Stanowisko producentów Krzyku. Reżyser komentuje
Tymczasem studio Spyglass otwarcie zarzuciło aktorce podżeganie do nienawiści i antysemityzmu, określając słowa o ludobójstwie jako „fałszywe”.
Stanowisko Spyglass jest w tej sprawie jasne - nasza polityka to zero tolerancji dla antysemityzmu oraz dla podżegania do nienawiści w jakiejkolwiek formie. Dotyczy to także fałszywych odniesień do ludobójstwa, czystek etnicznych, wypaczania Holokaustu, a także wszelkich innych stwierdzeń, które w rażący sposób przekraczają mowę nienawiści.
Reżyser filmu, Christopher Landon, odniósł się do tej sprawy krótko: „To wszystko jest do dupy.

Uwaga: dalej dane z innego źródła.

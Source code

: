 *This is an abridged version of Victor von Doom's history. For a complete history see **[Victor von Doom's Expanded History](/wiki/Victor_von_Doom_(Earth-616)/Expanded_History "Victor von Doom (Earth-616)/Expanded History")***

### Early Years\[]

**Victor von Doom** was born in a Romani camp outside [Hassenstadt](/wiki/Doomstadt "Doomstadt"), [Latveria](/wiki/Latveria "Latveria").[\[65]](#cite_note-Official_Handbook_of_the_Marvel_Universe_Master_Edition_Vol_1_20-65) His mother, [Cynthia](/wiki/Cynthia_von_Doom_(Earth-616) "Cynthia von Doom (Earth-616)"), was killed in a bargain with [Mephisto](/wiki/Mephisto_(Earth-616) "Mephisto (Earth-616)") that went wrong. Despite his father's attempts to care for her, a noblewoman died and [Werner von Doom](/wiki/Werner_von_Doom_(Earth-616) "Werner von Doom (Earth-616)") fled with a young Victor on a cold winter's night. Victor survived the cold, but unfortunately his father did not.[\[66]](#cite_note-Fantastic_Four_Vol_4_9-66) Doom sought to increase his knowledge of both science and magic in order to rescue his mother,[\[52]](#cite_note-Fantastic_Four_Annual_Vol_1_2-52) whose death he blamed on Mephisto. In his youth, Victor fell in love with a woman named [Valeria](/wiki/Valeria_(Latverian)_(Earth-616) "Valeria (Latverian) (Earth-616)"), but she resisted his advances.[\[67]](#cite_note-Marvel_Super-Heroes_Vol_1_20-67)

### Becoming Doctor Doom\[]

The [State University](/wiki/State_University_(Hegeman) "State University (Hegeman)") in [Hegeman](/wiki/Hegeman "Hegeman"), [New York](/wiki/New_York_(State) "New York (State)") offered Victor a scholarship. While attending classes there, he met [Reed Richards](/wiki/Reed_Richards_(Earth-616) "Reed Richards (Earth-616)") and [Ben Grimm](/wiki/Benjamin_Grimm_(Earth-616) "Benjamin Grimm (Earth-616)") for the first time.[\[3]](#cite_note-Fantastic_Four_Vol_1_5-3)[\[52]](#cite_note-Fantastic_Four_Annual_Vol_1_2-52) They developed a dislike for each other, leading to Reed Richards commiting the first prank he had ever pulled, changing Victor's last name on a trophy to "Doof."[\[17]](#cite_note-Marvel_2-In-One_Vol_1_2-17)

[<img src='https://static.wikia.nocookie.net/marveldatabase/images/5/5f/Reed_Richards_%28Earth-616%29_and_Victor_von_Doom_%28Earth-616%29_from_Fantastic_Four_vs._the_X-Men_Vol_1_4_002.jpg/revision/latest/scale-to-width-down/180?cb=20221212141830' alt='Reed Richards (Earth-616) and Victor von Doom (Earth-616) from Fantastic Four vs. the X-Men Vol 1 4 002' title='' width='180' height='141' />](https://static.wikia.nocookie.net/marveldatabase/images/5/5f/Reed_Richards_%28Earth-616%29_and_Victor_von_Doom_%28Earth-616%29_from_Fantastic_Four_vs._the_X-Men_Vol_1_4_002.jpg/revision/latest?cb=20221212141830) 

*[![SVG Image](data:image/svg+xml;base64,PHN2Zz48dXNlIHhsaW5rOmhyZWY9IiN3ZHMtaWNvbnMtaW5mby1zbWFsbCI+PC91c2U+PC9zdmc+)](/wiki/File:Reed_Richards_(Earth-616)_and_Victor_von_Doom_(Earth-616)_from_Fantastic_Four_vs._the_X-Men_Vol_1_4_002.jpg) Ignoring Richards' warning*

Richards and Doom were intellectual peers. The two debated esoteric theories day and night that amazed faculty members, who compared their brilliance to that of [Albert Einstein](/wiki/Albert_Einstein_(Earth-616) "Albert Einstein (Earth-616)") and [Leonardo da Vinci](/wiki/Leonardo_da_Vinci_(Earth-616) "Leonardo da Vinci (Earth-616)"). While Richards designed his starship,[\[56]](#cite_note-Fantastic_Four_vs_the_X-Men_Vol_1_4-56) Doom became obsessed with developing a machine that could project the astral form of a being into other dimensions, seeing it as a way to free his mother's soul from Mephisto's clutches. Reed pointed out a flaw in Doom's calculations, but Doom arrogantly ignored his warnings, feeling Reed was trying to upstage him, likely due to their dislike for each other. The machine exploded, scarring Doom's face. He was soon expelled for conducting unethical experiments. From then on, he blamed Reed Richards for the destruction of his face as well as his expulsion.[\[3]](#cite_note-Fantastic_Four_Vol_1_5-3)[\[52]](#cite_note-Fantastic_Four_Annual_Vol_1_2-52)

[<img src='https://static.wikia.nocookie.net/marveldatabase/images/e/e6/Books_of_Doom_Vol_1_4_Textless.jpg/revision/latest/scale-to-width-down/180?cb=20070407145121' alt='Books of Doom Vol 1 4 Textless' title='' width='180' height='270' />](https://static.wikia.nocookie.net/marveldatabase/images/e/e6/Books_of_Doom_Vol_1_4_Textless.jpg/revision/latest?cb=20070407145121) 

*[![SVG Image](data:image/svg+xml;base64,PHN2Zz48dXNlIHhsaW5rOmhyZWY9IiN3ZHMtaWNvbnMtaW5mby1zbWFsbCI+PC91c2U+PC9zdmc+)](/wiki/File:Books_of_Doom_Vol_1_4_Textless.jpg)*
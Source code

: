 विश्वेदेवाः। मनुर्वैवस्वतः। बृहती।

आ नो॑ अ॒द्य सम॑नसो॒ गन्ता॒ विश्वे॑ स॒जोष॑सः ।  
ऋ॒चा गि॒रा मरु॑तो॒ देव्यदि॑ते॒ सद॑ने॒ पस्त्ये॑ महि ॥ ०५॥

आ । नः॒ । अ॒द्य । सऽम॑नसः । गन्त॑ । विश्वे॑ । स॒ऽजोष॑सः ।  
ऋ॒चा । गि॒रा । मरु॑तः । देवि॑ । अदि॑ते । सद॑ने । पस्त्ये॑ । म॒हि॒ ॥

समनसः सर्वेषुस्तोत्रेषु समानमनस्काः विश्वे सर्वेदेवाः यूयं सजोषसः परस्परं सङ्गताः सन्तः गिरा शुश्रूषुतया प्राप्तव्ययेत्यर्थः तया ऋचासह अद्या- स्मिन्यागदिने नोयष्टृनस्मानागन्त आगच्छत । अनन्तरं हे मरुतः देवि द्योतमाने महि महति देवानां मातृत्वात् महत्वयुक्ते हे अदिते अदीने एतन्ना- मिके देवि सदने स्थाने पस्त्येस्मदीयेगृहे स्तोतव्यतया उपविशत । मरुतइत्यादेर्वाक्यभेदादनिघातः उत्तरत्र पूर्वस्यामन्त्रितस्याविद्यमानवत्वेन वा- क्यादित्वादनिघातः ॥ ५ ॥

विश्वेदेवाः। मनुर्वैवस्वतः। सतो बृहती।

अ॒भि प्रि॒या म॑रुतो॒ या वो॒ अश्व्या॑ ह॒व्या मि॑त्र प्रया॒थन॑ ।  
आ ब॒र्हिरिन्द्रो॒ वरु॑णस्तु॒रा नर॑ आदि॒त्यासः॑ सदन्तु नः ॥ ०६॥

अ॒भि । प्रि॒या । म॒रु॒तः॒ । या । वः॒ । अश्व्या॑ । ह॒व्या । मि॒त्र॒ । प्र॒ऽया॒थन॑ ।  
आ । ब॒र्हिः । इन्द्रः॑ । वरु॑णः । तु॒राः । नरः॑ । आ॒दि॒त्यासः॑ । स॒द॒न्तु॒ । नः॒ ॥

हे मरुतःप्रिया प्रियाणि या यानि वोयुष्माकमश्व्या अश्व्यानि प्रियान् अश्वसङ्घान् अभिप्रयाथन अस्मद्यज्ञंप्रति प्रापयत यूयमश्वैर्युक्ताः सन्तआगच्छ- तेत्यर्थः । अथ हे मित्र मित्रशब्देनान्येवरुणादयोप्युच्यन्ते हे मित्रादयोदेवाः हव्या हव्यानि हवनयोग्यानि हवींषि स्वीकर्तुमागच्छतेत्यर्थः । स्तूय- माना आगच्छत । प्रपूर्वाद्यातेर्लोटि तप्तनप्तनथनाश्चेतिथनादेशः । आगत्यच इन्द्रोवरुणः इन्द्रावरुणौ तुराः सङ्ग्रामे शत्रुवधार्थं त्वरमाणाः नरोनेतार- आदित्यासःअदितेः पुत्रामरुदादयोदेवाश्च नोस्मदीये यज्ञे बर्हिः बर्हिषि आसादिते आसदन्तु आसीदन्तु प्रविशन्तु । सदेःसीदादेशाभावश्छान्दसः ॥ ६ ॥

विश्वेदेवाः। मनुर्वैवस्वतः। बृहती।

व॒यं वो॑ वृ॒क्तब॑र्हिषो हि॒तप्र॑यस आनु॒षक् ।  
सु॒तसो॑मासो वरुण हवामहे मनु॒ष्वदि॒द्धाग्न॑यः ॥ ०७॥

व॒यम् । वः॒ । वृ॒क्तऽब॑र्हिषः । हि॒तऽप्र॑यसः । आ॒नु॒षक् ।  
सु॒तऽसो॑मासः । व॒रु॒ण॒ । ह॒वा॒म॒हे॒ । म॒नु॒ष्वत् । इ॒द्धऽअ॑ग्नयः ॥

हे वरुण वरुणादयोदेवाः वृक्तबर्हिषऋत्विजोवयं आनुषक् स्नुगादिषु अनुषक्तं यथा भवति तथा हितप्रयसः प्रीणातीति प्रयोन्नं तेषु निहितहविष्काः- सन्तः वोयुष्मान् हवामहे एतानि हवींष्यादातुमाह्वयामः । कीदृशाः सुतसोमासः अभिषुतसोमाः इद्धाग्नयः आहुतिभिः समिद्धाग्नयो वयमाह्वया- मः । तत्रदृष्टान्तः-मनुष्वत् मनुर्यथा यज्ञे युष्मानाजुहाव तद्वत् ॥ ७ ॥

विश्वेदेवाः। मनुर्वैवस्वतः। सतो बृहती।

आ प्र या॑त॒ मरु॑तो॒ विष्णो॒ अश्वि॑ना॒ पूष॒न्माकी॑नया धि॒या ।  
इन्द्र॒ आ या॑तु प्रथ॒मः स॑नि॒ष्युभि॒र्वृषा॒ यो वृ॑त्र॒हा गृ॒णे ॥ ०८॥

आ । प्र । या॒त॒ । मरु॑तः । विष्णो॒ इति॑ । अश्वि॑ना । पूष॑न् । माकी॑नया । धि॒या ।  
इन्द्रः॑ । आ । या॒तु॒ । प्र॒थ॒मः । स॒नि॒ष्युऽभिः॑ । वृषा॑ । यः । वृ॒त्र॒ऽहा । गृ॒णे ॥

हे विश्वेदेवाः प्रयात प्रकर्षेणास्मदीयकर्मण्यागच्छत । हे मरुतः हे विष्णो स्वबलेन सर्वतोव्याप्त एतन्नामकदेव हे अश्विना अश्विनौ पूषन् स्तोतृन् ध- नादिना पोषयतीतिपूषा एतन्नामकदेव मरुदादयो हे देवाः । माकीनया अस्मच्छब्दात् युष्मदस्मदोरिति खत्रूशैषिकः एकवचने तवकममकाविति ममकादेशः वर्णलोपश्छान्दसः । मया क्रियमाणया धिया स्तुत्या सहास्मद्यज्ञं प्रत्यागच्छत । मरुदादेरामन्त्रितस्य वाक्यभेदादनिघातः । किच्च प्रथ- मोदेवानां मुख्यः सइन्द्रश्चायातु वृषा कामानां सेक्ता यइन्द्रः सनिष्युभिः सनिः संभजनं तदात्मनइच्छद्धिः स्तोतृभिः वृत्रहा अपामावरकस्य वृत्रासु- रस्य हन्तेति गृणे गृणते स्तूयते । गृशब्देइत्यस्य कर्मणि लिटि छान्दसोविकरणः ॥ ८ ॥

Przestańcie krzyczeć. To nie była moja decyzja”.
Barrera i Ortega grały dwie najważniejsze obecnie postacie w cyklu - przyrodnie siostry Carpenter, wokół których zaczęto budować wątki spajające requele. Istotnym dla serii elementem był fakt, że postać Barrery - Sam - była też spokrewniona z Billym Looomisem, jednym z oryginalnych morderców. Wygląda na to, że koncept na kolejne odsłony będzie musiał ulec solidnej modyfikacji. Scenariusz do „siódemki” wciąż powstaje.